With an 8x8 block we're at a big disadvantage. An 8x8 block is like a 3 level wavelet. That's not much, wavelet coders rely on a 5 or 6 level transform normally, which would correspond to a 32x32 block or better. Large block transforms like that are bad because they're computationally complex, but also because they are visually bad. Large blocks create worse blocking artifacts, and also increase ringing, because it makes the high frequency shapes very non-local.
Basically by only doing 8x8 we are leaving a lot of redundancy between neighboring blocks. There's moderate correlation within a block, but also strong correlation across blocks for coefficients of the same type.
H264 Intra frame coding is actually really excellent; it outperforms JPEG-2000 for example. There're a few papers on this idea of using H264 intra coding just for still images, and a project called AIC . (AIC performs worse than real H264 for a few reasons I'll get into later).
"AIC" basically just does 8x8 block DCT's - but it does this interesting thing of pre-predicting the block before the transform. It works on blocks in scan order, and for each block before it does the DCT it creates a prediction from the already transmitted neighbors and subtracts that off. This is a nice page with the details . What this accomplishes does is greatly reduce correlation between blocks. It subtracts off predicted DC so the DC is usually small, and also often subtracts off predicted shapes, so for example if you're in a smooth gradient region it subtracts off that gradient.
Real H264 intra beats "AIC" pretty well. I'm not sure exactly why that is, but I have a few guesses. H264 uses integer transforms, AIC uses floating point (mainly a big deal at very high bit rates). H264 uses macroblocks and various sub-block sizes; in particular it can choose 8x8 or 4x4 sub-blocks, AIC always uses 8x8. Choosing smaller blocks in high detail areas can be a win. I think the biggest difference is probably that the H264 implementations tested do some RDO while AIC does not. I'm not sure exactly how they do RDO on the Intra blocks because each block affects the next one, but I guess they could at least sequentially optimize each block as they go with a "trellis quantizer" (see next post on this).
Okie doke. JPEG XR has similar issues but solves them in different ways. JPEG XR fundamentally uses a 4x4 transform similar to a DCT. 4x4 is too small to remove a lot of correlation, so neighboring blocks are very highly correlated. To address this, JPEG XR groups 4x4 groups of blocks together, so it has a 16x16 macroblock. The DC's of each of the 4x4 blocks gets another pass of the 4x4 transform. This is a lot like doing a wavelet transform but getting 4:1 reduction instead of 2:1. Within the 16x16 macroblock, each coefficient is predicted from its neighbor using gradient predictors similar to H264's.
In H264 the gradient predictor is chosen in the encoder and transmitted.
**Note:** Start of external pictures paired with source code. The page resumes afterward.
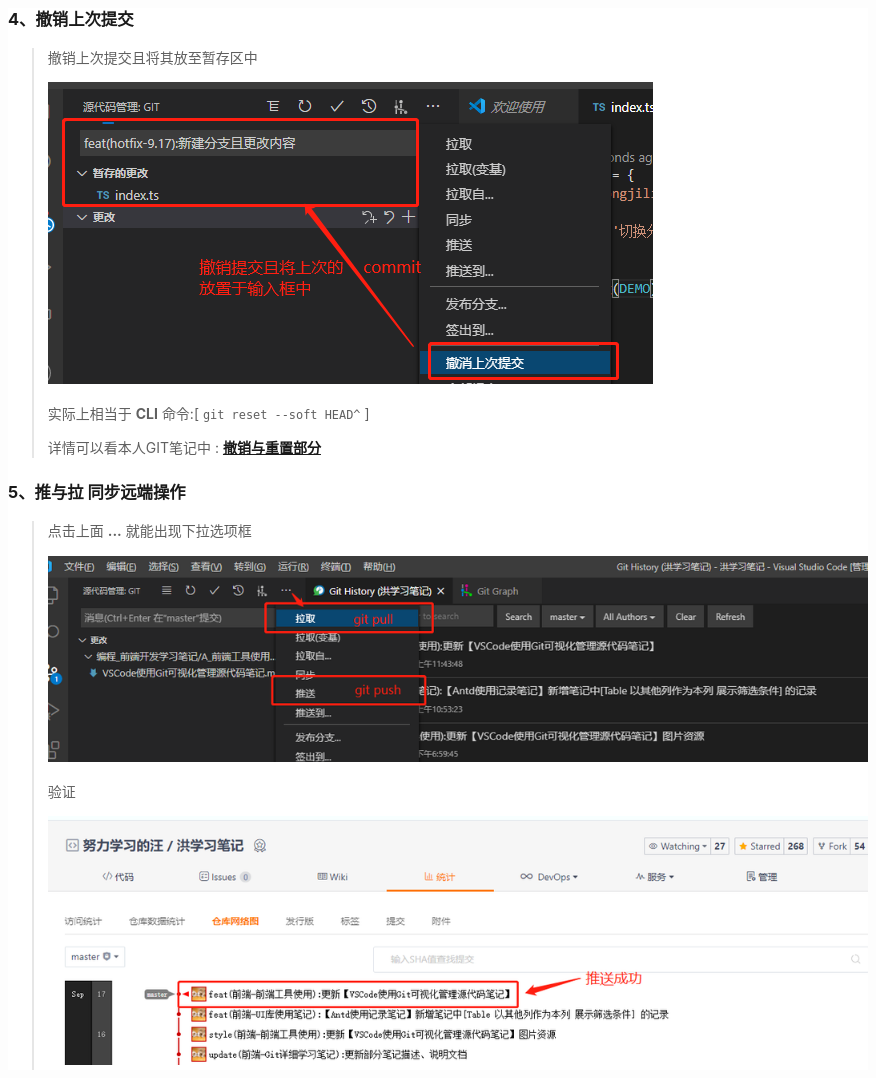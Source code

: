 ### 4、撤销上次提交

>撤销上次提交且将其放至暂存区中
>
>![image-20210917144918633](VSCode使用Git可视化管理源代码笔记中的图片/image-20210917144918633.png) 
>
>实际上相当于 **CLI** 命令:[ `git reset --soft HEAD^` ]
>
>详情可以看本人GIT笔记中 : **[撤销与重置部分](https://gitee.com/hongjilin/hongs-study-notes/tree/master/编程_前端开发学习笔记/Git学习笔记#八撤销与重置)** 

### 5、推与拉 同步远端操作

>点击上面 **...** 就能出现下拉选项框
>
>![image-20210917114838890](VSCode使用Git可视化管理源代码笔记中的图片/image-20210917114838890.png)
>
>验证
>
>![image-20210917115030332](VSCode使用Git可视化管理源代码笔记中的图片/image-20210917115030332.png)  
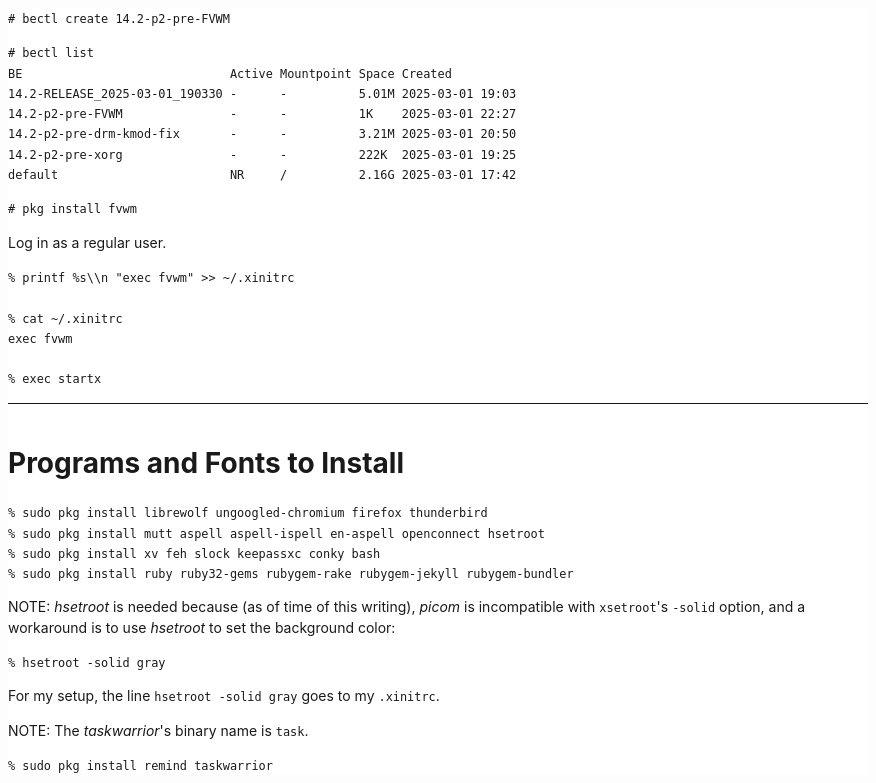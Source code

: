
 ```
```

```
# bectl create 14.2-p2-pre-FVWM
```

```
# bectl list
BE                             Active Mountpoint Space Created
14.2-RELEASE_2025-03-01_190330 -      -          5.01M 2025-03-01 19:03
14.2-p2-pre-FVWM               -      -          1K    2025-03-01 22:27
14.2-p2-pre-drm-kmod-fix       -      -          3.21M 2025-03-01 20:50
14.2-p2-pre-xorg               -      -          222K  2025-03-01 19:25
default                        NR     /          2.16G 2025-03-01 17:42
```

```
# pkg install fvwm
```

Log in as a regular user. 

```
% printf %s\\n "exec fvwm" >> ~/.xinitrc

% cat ~/.xinitrc
exec fvwm

% exec startx
```

----

# Programs and Fonts to Install

```
% sudo pkg install librewolf ungoogled-chromium firefox thunderbird
% sudo pkg install mutt aspell aspell-ispell en-aspell openconnect hsetroot 
% sudo pkg install xv feh slock keepassxc conky bash
% sudo pkg install ruby ruby32-gems rubygem-rake rubygem-jekyll rubygem-bundler
```

NOTE: *hsetroot* is needed because (as of time of this writing), *picom* is incompatible with ```xsetroot```'s ```-solid``` option, and a workaround is to use *hsetroot* to set the background color:


```
% hsetroot -solid gray
```

For my setup, the line ```hsetroot -solid gray``` goes to my ```.xinitrc```.

NOTE: The *taskwarrior*'s binary name is ```task```.

```
% sudo pkg install remind taskwarrior
```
In JPEG XR the gradient predictor is adaptively chosen by some decision that's made in the encoder & decoder. (I haven't found the exact details on this). Also in JPEG XR the delta-from-prediction is done *post* transform, while in H264 it was done pre-transform.
If you think about it, there's a whole world of possibilities here. You could do 4x4 transforms again on all the coefficients. That would be very similar to doing a 16x16 DCT (though not exactly the same - you would have to apply some twiddle factors and butterflies to make it really the same). You could do various types of deltas in pre-transform space and post-transform space. Basically you can use the previous transmitted data in any way you want to reduce what you need to send.
One way to think about all this is that we're trying to make the reconstruction look better when we send all zeros. That is, at low bit rates, we will very often have the case that the entire block of AC coefficients goes to zero. What does our output look like in that case? With plain old JPEG we will make a big solid 8x8 block. With H264 we will make some kind of gradient as chosen by the neighbor predictor mode. With JPEG XR we will get some predicted AC's values untransformed, and it will also be smoothed into the neighbors by "lapping".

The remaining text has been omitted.